Tetrahymena thermophila is a unicellular protist that has a nuclear dimorphism with a polyploid somatic macronucleus (MAC) and a diploid germline micronucleus (MIC) within its single cell. During the vegetative growth of Tetrahymena, the two nuclei replicate and divide independently of each other; MIC divides by mitosis and the MAC divides by amitosis. The MIC undergoes meiosis during the sexual life cycle of Tetrahymena known as conjugation. The MIC is transcriptionally inactive during the vegetative state and active during meiosis while the MAC is active during vegetative growth and conjugation. The MIC genome is extensively remodeled to form the transcriptionally active MAC genome.  The Med31 protein belongs to the transcriptional coactivator complex, Mediator.  Med31 protein is small and highly conserved in T. thermophila and most eukaryotes at the amino acid level.  While Mediator complexes are well characterized in plants, fungi and animals, it is yet to be characterized in protists.

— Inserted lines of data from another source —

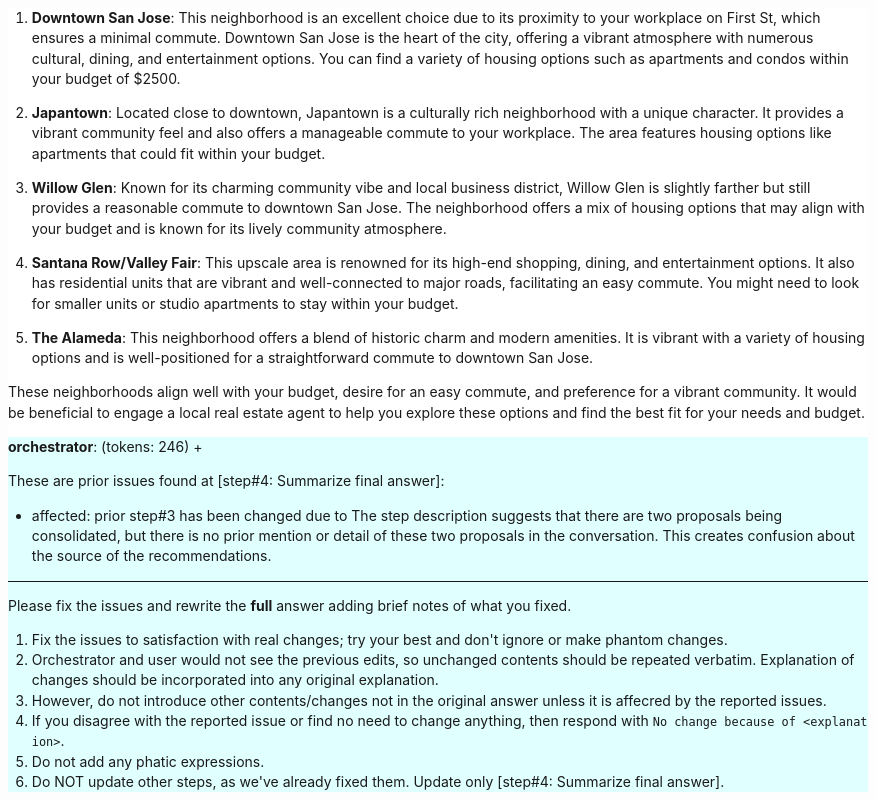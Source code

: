1. **Downtown San Jose**: This neighborhood is an excellent choice due to its proximity to your workplace on First St, which ensures a minimal commute. Downtown San Jose is the heart of the city, offering a vibrant atmosphere with numerous cultural, dining, and entertainment options. You can find a variety of housing options such as apartments and condos within your budget of $2500.

2. **Japantown**: Located close to downtown, Japantown is a culturally rich neighborhood with a unique character. It provides a vibrant community feel and also offers a manageable commute to your workplace. The area features housing options like apartments that could fit within your budget.

3. **Willow Glen**: Known for its charming community vibe and local business district, Willow Glen is slightly farther but still provides a reasonable commute to downtown San Jose. The neighborhood offers a mix of housing options that may align with your budget and is known for its lively community atmosphere.

4. **Santana Row/Valley Fair**: This upscale area is renowned for its high-end shopping, dining, and entertainment options. It also has residential units that are vibrant and well-connected to major roads, facilitating an easy commute. You might need to look for smaller units or studio apartments to stay within your budget.

5. **The Alameda**: This neighborhood offers a blend of historic charm and modern amenities. It is vibrant with a variety of housing options and is well-positioned for a straightforward commute to downtown San Jose.

These neighborhoods align well with your budget, desire for an easy commute, and preference for a vibrant community. It would be beneficial to engage a local real estate agent to help you explore these options and find the best fit for your needs and budget.


</div></div>

<div class="section_header collapsible" style="background-color:lightcyan">
<div class="header"><b>orchestrator</b>: (tokens: 246) +</div>
<div class="content">

These are prior issues found at [step#4: Summarize final answer]:

* affected: prior step#3 has been changed due to The step description suggests that there are two proposals being consolidated, but there is no prior mention or detail of these two proposals in the conversation. This creates confusion about the source of the recommendations.

---

Please fix the issues and rewrite the **full** answer adding brief notes of what you fixed. 

1. Fix the issues to satisfaction with real changes; try your best and don't ignore or make phantom changes. 
2. Orchestrator and user would not see the previous edits, so unchanged contents should be repeated verbatim. 
   Explanation of changes should be incorporated into any original explanation.
3. However, do not introduce other contents/changes not in the original answer unless it is affecred by the reported 
   issues. 
4. If you disagree with the reported issue or find no need to change anything, then respond with `No change because of <explanation>`.
5. Do not add any phatic expressions.
6. Do NOT update other steps, as we've already fixed them. Update only [step#4: Summarize final answer].

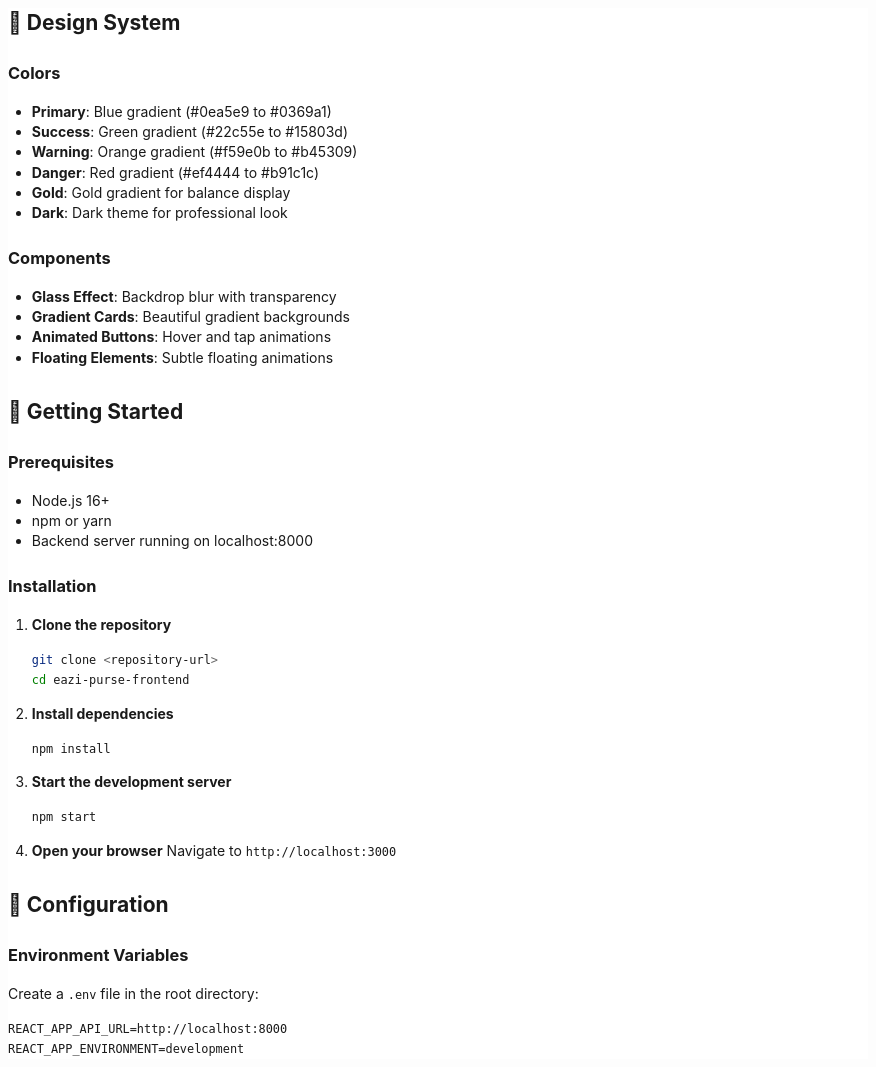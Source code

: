 ## 🎨 Design System

### Colors
- **Primary**: Blue gradient (#0ea5e9 to #0369a1)
- **Success**: Green gradient (#22c55e to #15803d)
- **Warning**: Orange gradient (#f59e0b to #b45309)
- **Danger**: Red gradient (#ef4444 to #b91c1c)
- **Gold**: Gold gradient for balance display
- **Dark**: Dark theme for professional look

### Components
- **Glass Effect**: Backdrop blur with transparency
- **Gradient Cards**: Beautiful gradient backgrounds
- **Animated Buttons**: Hover and tap animations
- **Floating Elements**: Subtle floating animations

## 🚀 Getting Started

### Prerequisites
- Node.js 16+ 
- npm or yarn
- Backend server running on localhost:8000

### Installation

1. **Clone the repository**
   ```bash
   git clone <repository-url>
   cd eazi-purse-frontend
   ```

2. **Install dependencies**
   ```bash
   npm install
   ```

3. **Start the development server**
   ```bash
   npm start
   ```

4. **Open your browser**
   Navigate to `http://localhost:3000`

## 🔧 Configuration

### Environment Variables
Create a `.env` file in the root directory:

```env
REACT_APP_API_URL=http://localhost:8000
REACT_APP_ENVIRONMENT=development
```
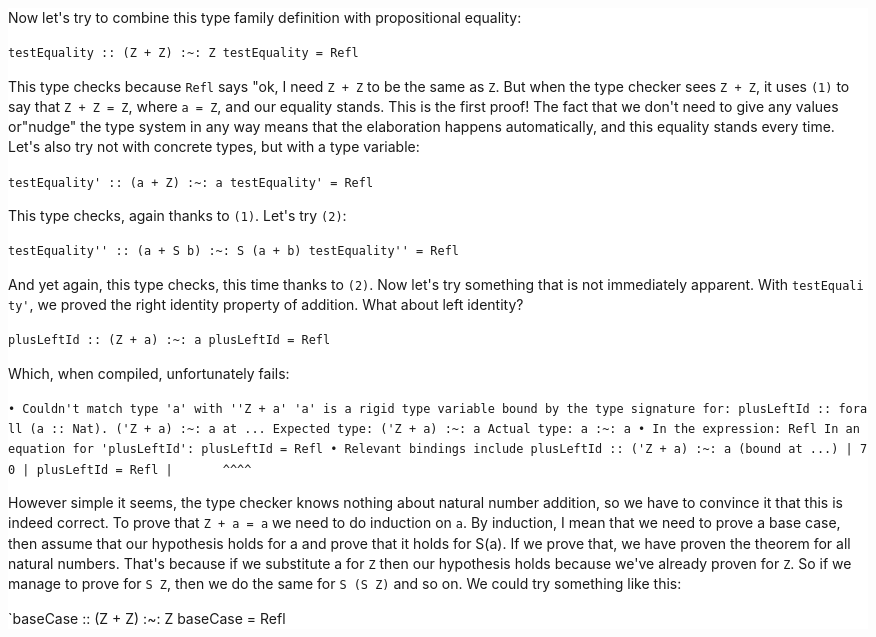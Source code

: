 Now let's try to combine this type family definition with propositional equality:

`testEquality :: (Z + Z) :~: Z
testEquality = Refl` 

This type checks because `Refl` says "ok, I need `Z + Z` to be the same as `Z`. But when the type checker sees `Z + Z`, it uses `(1)` to say that `Z + Z = Z`, where `a = Z`, and our equality stands. This is the first proof! The fact that we don't need to give any values or"nudge" the type system in any way means that the elaboration happens automatically, and this equality stands every time. Let's also try not with concrete types, but with a type variable:

`testEquality' :: (a + Z) :~: a
testEquality' = Refl` 

This type checks, again thanks to `(1)`. Let's try `(2)`:

`testEquality'' :: (a + S b) :~: S (a + b)
testEquality'' = Refl` 

And yet again, this type checks, this time thanks to `(2)`. Now let's try something that is not immediately apparent. With `testEquality'`, we proved the right identity property of addition. What about left identity?

`plusLeftId :: (Z + a) :~: a
plusLeftId = Refl` 

Which, when compiled, unfortunately fails:

`• Couldn't match type 'a' with ''Z + a'
    'a' is a rigid type variable bound by
    the type signature for:
        plusLeftId :: forall (a :: Nat). ('Z + a) :~: a
    at ...
    Expected type: ('Z + a) :~: a
    Actual type: a :~: a
• In the expression: Refl
    In an equation for 'plusLeftId': plusLeftId = Refl
• Relevant bindings include
    plusLeftId :: ('Z + a) :~: a
        (bound at ...)
|
70 | plusLeftId = Refl
|       ^^^^` 

However simple it seems, the type checker knows nothing about natural number addition, so we have to convince it that this is indeed correct. To prove that `Z + a = a` we need to do induction on `a`. By induction, I mean that we need to prove a base case, then assume that our hypothesis holds for a and prove that it holds for S(a). If we prove that, we have proven the theorem for all natural numbers. That's because if we substitute a for `Z` then our hypothesis holds because we've already proven for `Z`. So if we manage to prove for `S Z`, then we do the same for `S (S Z)` and so on. We could try something like this:

`baseCase :: (Z + Z) :~: Z
baseCase = Refl
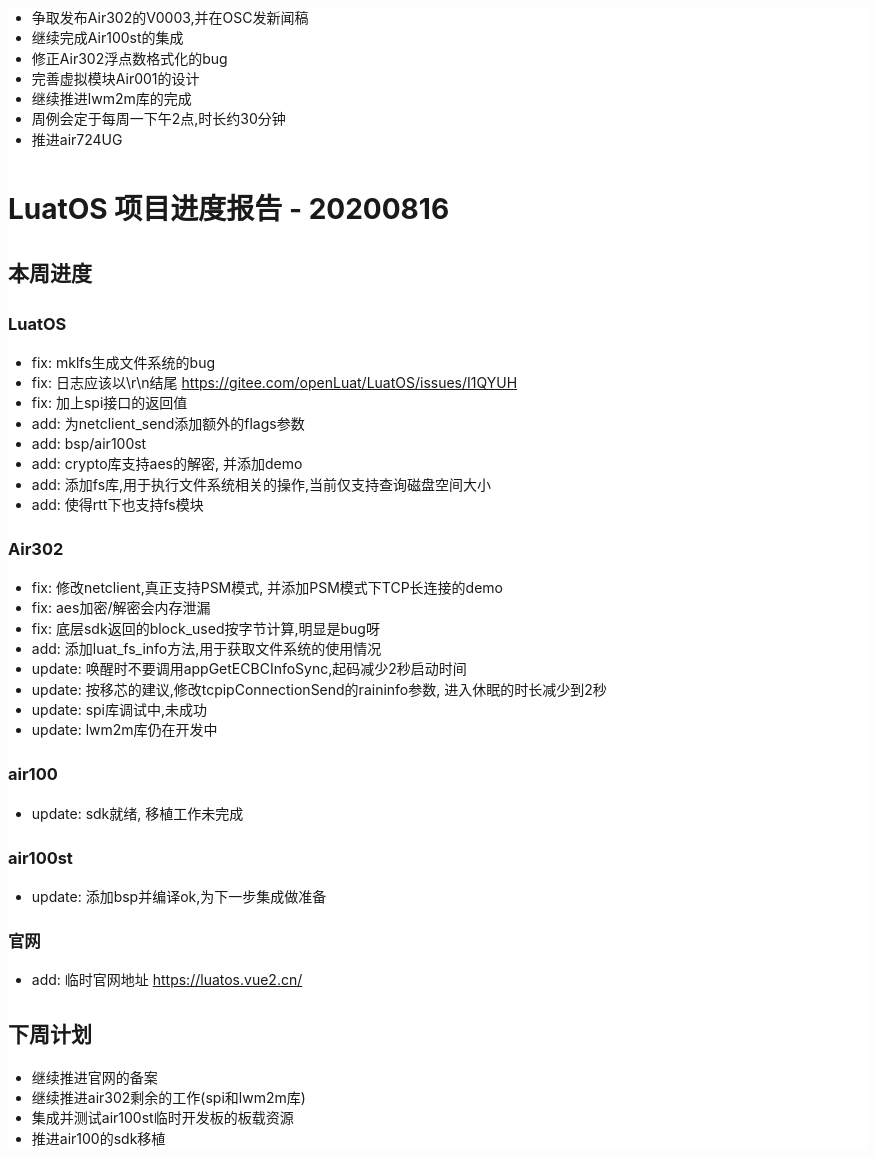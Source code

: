 * 争取发布Air302的V0003,并在OSC发新闻稿
* 继续完成Air100st的集成
* 修正Air302浮点数格式化的bug
* 完善虚拟模块Air001的设计
* 继续推进lwm2m库的完成
* 周例会定于每周一下午2点,时长约30分钟
* 推进air724UG

# LuatOS 项目进度报告 - 20200816

## 本周进度

### LuatOS

* fix: mklfs生成文件系统的bug
* fix: 日志应该以\r\n结尾 https://gitee.com/openLuat/LuatOS/issues/I1QYUH
* fix: 加上spi接口的返回值
* add: 为netclient_send添加额外的flags参数
* add: bsp/air100st
* add: crypto库支持aes的解密, 并添加demo
* add: 添加fs库,用于执行文件系统相关的操作,当前仅支持查询磁盘空间大小
* add: 使得rtt下也支持fs模块

### Air302

* fix: 修改netclient,真正支持PSM模式, 并添加PSM模式下TCP长连接的demo
* fix: aes加密/解密会内存泄漏
* fix: 底层sdk返回的block_used按字节计算,明显是bug呀
* add: 添加luat_fs_info方法,用于获取文件系统的使用情况
* update: 唤醒时不要调用appGetECBCInfoSync,起码减少2秒启动时间
* update: 按移芯的建议,修改tcpipConnectionSend的raininfo参数, 进入休眠的时长减少到2秒
* update: spi库调试中,未成功
* update: lwm2m库仍在开发中

### air100

* update: sdk就绪, 移植工作未完成

### air100st

* update: 添加bsp并编译ok,为下一步集成做准备

### 官网

* add: 临时官网地址 https://luatos.vue2.cn/

## 下周计划

* 继续推进官网的备案
* 继续推进air302剩余的工作(spi和lwm2m库)
* 集成并测试air100st临时开发板的板载资源
* 推进air100的sdk移植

In humans and yeast, Mediator has been shown to interact with the C-terminal domain (CTD) of RPB1 subunit of RNA Polymerase II. Since T. thermophila lacks a canonical CTD in its RPB1 subunit, it raises the question whether the organism has a canonical Mediator.  Affinity purification using epitope tag added to the Med 31 and subsequent mass spectrometry analysis represented a potential Mediator complex in T. thermophila. Indirect immunofluorescence has indicated that during vegetative growth, Med 31 localizes to the MAC and to the MIC during meiosis, consistent with function in transcription. To test this hypothesis, we are working towards mapping the genomic targets of Med31 in growth and development using Chromatin Immunoprecipitation combined with next generation sequencing (ChIP-Seq). ChIP is a powerful molecular method where crosslinked chromatin extracts are immune depleted of DNA-protein complexes with specific antibodies against the DNA-binding proteins.  The DNA is subsequently analyzed using a variety of methods including direct sequencing.  The ChIP method was initially developed for Tetrahymena model organism by Dedon et al. (1991) using purified MACs as starting material. We have modified the protocol to use whole cells as starting material and intend to use highthroughput sequencing to identify the genomic targets of Med31.